## EXERCISE BRIEF
Using the records below, repeat exactly the lines from the one holding "- Output file generation verification" through the one holding "- Experiment type listing", both ends included, and no others.

Records from a collection
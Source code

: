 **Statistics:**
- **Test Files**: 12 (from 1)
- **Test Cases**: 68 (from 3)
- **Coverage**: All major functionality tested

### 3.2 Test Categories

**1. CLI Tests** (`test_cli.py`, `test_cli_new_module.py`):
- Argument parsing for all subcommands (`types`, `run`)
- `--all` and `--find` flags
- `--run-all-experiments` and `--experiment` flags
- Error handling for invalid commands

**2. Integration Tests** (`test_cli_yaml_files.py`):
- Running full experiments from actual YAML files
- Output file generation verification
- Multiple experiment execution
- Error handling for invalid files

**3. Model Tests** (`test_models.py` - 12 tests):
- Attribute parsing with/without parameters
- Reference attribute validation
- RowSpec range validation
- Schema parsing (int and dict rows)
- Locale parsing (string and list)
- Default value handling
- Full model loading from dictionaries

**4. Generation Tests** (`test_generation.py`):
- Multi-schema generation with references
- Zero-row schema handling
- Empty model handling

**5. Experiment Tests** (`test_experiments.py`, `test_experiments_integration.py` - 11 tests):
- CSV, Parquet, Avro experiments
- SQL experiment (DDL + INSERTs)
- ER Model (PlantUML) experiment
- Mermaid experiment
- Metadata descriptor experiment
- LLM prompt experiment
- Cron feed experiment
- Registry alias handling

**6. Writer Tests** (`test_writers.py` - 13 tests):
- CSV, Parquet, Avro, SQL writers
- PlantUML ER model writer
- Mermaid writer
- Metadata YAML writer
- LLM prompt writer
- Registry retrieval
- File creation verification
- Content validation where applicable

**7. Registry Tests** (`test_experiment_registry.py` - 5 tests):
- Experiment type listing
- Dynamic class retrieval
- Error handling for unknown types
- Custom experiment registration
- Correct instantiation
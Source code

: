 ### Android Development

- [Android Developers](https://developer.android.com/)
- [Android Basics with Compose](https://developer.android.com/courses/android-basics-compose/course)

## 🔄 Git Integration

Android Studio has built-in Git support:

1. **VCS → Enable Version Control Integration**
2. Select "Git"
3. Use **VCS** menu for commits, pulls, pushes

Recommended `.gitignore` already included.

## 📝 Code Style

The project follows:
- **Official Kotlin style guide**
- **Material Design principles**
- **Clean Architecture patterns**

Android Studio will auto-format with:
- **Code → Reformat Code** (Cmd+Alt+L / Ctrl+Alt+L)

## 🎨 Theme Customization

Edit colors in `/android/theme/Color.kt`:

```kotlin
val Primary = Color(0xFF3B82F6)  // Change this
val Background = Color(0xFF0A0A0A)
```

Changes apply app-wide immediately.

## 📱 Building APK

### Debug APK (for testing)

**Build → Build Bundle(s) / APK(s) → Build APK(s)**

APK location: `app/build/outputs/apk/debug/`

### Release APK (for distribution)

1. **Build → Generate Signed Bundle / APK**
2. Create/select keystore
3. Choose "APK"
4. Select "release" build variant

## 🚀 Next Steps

## EXERCISE RESPONSE
- Output file generation verification
- Multiple experiment execution
- Error handling for invalid files

**3. Model Tests** (`test_models.py` - 12 tests):
- Attribute parsing with/without parameters
- Reference attribute validation
- RowSpec range validation
- Schema parsing (int and dict rows)
- Locale parsing (string and list)
- Default value handling
- Full model loading from dictionaries

**4. Generation Tests** (`test_generation.py`):
- Multi-schema generation with references
- Zero-row schema handling
- Empty model handling

**5. Experiment Tests** (`test_experiments.py`, `test_experiments_integration.py` - 11 tests):
- CSV, Parquet, Avro experiments
- SQL experiment (DDL + INSERTs)
- ER Model (PlantUML) experiment
- Mermaid experiment
- Metadata descriptor experiment
- LLM prompt experiment
- Cron feed experiment
- Registry alias handling

**6. Writer Tests** (`test_writers.py` - 13 tests):
- CSV, Parquet, Avro, SQL writers
- PlantUML ER model writer
- Mermaid writer
- Metadata YAML writer
- LLM prompt writer
- Registry retrieval
- File creation verification
- Content validation where applicable

**7. Registry Tests** (`test_experiment_registry.py` - 5 tests):
- Experiment type listing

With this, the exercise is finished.